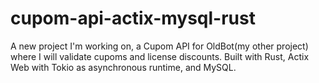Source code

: # cupom-api-actix-mysql-rust
A new project I'm working on, a Cupom API for OldBot(my other project) where I will validate cupoms and license discounts. Built with Rust, Actix Web with Tokio as asynchronous runtime, and MySQL.
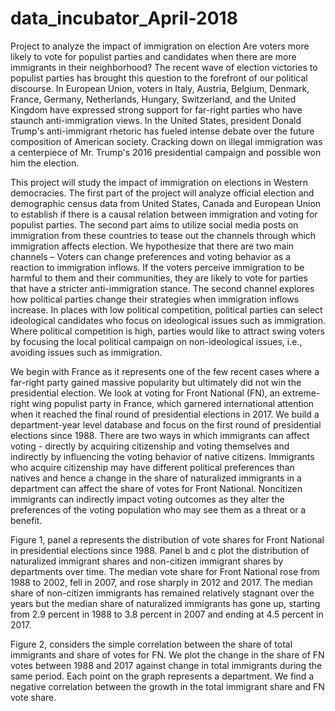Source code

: # data_incubator_April-2018
Project to analyze the impact of immigration on election
Are voters more likely to vote for populist parties and candidates when there are more immigrants in their neighborhood? The recent wave of election victories to populist parties has brought this question to the forefront of our political discourse. In European Union, voters in Italy, Austria, Belgium, Denmark, France, Germany, Netherlands, Hungary, Switzerland, and the United Kingdom have expressed strong support for far-right parties who have staunch anti-immigration views. In the United States, president Donald Trump's anti-immigrant rhetoric has fueled intense debate over the future composition of American society. Cracking down on illegal immigration was a centerpiece of Mr. Trump's 2016 presidential campaign and possible won him the election.

This project will study the impact of immigration on elections in Western democracies. The first part of the project will analyze official election and demographic census data from United States, Canada and European Union to establish if there is a causal relation between immigration and voting for populist parties. The second part aims to utilize social media posts on immigration from these countries to tease out the channels through which immigration affects election. We hypothesize that there are two main channels – Voters can change preferences and voting behavior as a reaction to immigration inflows. If the voters perceive immigration to be harmful to them and their communities, they are likely to vote for parties that have a stricter anti-immigration stance. The second channel explores how political parties change their strategies when immigration inflows increase. In places with low political competition, political parties can select ideological candidates who focus on ideological issues such as immigration. Where political competition is high, parties would like to attract swing voters by focusing the local political campaign on non-ideological issues, i.e., avoiding issues such as immigration.

We begin with France as it represents one of the few recent cases where a far-right party gained massive popularity but ultimately did not win the presidential election. We look at voting for Front National (FN), an extreme-right wing populist party in France, which garnered international attention when it reached the final round of presidential elections in 2017. We build a department-year level database and focus on the first round of presidential elections since 1988. There are two ways in which immigrants can affect voting - directly by acquiring citizenship and voting themselves and indirectly by influencing the voting behavior of native citizens. Immigrants who acquire citizenship may have different political preferences than natives and hence a change in the share of naturalized immigrants in a department can affect the share of votes for Front National. Noncitizen immigrants can indirectly impact voting outcomes as they alter the preferences of the voting population who may see them as a threat or a benefit.

Figure 1, panel a represents the distribution of vote shares for Front National in presidential elections since 1988. Panel b and c plot the distribution of naturalized immigrant shares and non-citizen immigrant shares by departments over time. The median vote share for Front National rose from 1988 to 2002, fell in 2007, and rose sharply in 2012 and 2017. The median share of non-citizen immigrants has remained relatively stagnant over the years but the median share of naturalized immigrants has gone up, starting from 2.9 percent in 1988 to 3.8 percent in 2007 and ending at 4.5 percent in 2017. 

Figure 2, considers the simple correlation between the share of total immigrants and share of votes for FN. We plot the change in the share of FN votes between 1988 and 2017 against change in total immigrants during the same period. Each point on the graph represents a department. We find a negative correlation between the growth in the total immigrant share and FN vote share. 
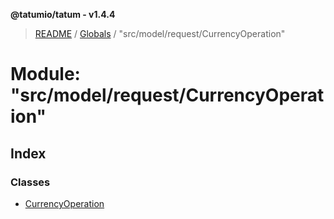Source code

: **@tatumio/tatum - v1.4.4**

> [README](../README.md) / [Globals](../globals.md) / "src/model/request/CurrencyOperation"

# Module: "src/model/request/CurrencyOperation"

## Index

### Classes

* [CurrencyOperation](../classes/_src_model_request_currencyoperation_.currencyoperation.md)
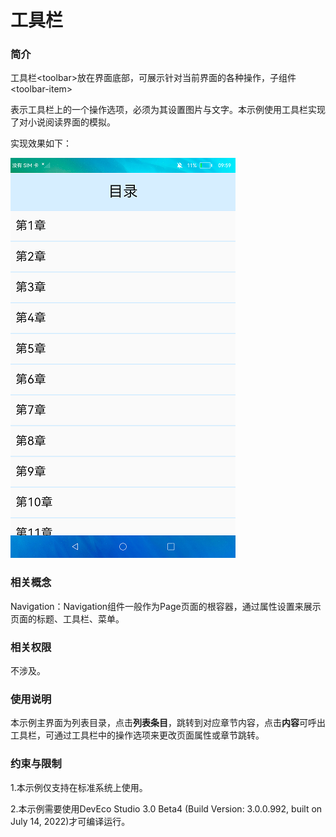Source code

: # 工具栏

### 简介

工具栏<toolbar\>放在界面底部，可展示针对当前界面的各种操作，子组件<toolbar-item\>

表示工具栏上的一个操作选项，必须为其设置图片与文字。本示例使用工具栏实现了对小说阅读界面的模拟。

实现效果如下：

![](screenshots/device/directory.png)

### 相关概念

Navigation：Navigation组件一般作为Page页面的根容器，通过属性设置来展示页面的标题、工具栏、菜单。

### 相关权限

不涉及。

### 使用说明

本示例主界面为列表目录，点击**列表条目**，跳转到对应章节内容，点击**内容**可呼出工具栏，可通过工具栏中的操作选项来更改页面属性或章节跳转。

### 约束与限制

1.本示例仅支持在标准系统上使用。

2.本示例需要使用DevEco Studio 3.0 Beta4 (Build Version: 3.0.0.992, built on July 14, 2022)才可编译运行。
§ §
▸ What you need to do
Give again exactly the lines running from the beginning of the material above through the line that contains "Are voters more", and leave out every picture.

▸ Solution for this exercise
Source code

: # cupom-api-actix-mysql-rust
A new project I'm working on, a Cupom API for OldBot(my other project) where I will validate cupoms and license discounts. Built with Rust, Actix Web with Tokio as asynchronous runtime, and MySQL.
Source code

: # data_incubator_April-2018
Project to analyze the impact of immigration on election
Are voters more likely to vote for populist parties and candidates when there are more immigrants in their neighborhood? The recent wave of election victories to populist parties has brought this question to the forefront of our political discourse. In European Union, voters in Italy, Austria, Belgium, Denmark, France, Germany, Netherlands, Hungary, Switzerland, and the United Kingdom have expressed strong support for far-right parties who have staunch anti-immigration views. In the United States, president Donald Trump's anti-immigrant rhetoric has fueled intense debate over the future composition of American society. Cracking down on illegal immigration was a centerpiece of Mr. Trump's 2016 presidential campaign and possible won him the election.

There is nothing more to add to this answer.